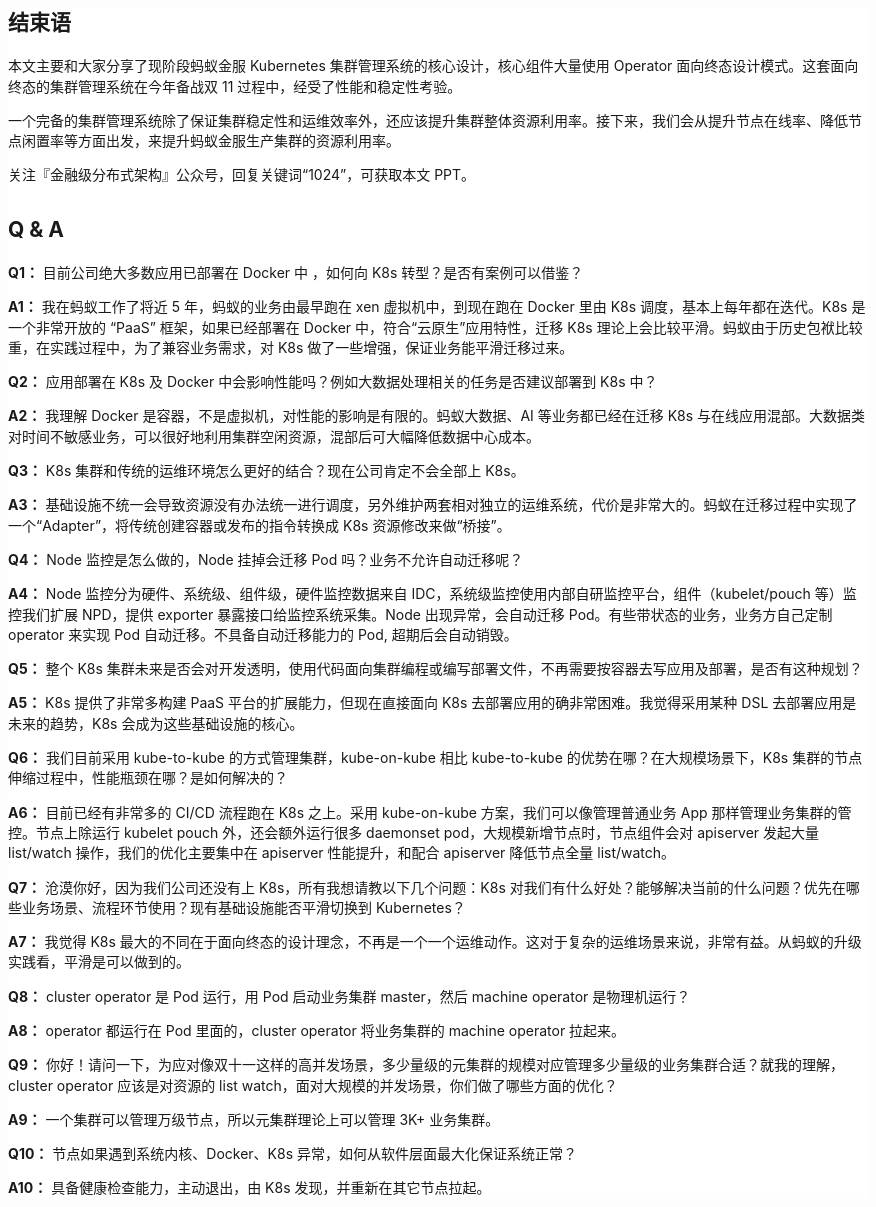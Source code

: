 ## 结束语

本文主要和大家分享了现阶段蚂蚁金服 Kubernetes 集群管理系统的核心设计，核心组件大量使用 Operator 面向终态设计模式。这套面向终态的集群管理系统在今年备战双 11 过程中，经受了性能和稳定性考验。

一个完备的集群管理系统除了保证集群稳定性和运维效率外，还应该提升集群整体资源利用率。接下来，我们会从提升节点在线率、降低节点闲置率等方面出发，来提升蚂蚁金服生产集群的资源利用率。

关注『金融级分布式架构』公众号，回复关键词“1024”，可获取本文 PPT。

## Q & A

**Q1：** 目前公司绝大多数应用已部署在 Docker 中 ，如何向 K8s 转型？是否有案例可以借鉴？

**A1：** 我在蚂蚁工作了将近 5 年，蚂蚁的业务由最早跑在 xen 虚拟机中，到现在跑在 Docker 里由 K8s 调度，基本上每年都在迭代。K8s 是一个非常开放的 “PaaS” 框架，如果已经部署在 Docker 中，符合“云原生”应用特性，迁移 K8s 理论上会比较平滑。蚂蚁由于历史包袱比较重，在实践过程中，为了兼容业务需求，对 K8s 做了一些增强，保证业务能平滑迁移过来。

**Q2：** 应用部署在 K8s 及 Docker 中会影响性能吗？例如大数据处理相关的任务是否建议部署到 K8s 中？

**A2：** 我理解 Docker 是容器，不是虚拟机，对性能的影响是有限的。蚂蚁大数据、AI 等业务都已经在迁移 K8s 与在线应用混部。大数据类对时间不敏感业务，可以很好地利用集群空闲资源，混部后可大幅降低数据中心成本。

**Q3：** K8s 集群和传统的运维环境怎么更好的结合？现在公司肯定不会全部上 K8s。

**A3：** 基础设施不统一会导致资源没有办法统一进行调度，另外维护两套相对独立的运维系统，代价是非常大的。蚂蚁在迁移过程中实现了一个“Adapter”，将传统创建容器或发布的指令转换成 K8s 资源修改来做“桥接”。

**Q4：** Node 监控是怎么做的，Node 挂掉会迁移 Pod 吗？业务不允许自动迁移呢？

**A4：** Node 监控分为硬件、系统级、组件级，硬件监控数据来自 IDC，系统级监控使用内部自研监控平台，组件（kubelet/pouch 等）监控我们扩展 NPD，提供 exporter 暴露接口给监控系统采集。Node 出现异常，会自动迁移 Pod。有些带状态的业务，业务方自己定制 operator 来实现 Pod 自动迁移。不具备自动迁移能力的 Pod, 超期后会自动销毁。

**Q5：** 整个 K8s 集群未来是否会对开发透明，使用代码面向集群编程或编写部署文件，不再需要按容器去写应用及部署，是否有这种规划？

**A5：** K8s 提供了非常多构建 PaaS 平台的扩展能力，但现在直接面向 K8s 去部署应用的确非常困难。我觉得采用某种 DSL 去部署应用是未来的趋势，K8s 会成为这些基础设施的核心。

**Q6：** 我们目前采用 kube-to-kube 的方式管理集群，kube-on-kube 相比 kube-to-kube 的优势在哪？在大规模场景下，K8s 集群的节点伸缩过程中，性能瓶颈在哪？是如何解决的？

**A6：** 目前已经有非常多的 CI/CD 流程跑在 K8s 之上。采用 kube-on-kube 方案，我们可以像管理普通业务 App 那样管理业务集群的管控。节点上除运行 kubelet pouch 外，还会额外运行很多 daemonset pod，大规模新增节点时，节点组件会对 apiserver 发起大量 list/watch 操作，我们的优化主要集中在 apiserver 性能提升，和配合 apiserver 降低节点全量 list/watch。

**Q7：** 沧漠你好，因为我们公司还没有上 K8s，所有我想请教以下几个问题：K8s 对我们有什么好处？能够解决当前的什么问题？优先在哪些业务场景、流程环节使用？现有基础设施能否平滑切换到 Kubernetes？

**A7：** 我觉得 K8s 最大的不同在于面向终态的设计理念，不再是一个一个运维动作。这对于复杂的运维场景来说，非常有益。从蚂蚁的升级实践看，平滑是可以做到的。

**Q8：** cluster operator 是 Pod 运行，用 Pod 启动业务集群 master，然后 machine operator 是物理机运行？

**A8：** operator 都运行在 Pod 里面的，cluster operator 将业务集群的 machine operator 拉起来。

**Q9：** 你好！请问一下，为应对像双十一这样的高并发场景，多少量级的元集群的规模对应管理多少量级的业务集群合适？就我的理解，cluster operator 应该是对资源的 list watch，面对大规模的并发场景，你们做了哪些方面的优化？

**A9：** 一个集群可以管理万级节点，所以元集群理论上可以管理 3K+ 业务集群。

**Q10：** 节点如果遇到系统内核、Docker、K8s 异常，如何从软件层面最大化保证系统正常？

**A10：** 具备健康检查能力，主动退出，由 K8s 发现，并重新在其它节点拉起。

◆ Work request
From the records, copy out each line that includes the string "machine".

◆ Exercise solution
**Q8：** cluster operator 是 Pod 运行，用 Pod 启动业务集群 master，然后 machine operator 是物理机运行？
**A8：** operator 都运行在 Pod 里面的，cluster operator 将业务集群的 machine operator 拉起来。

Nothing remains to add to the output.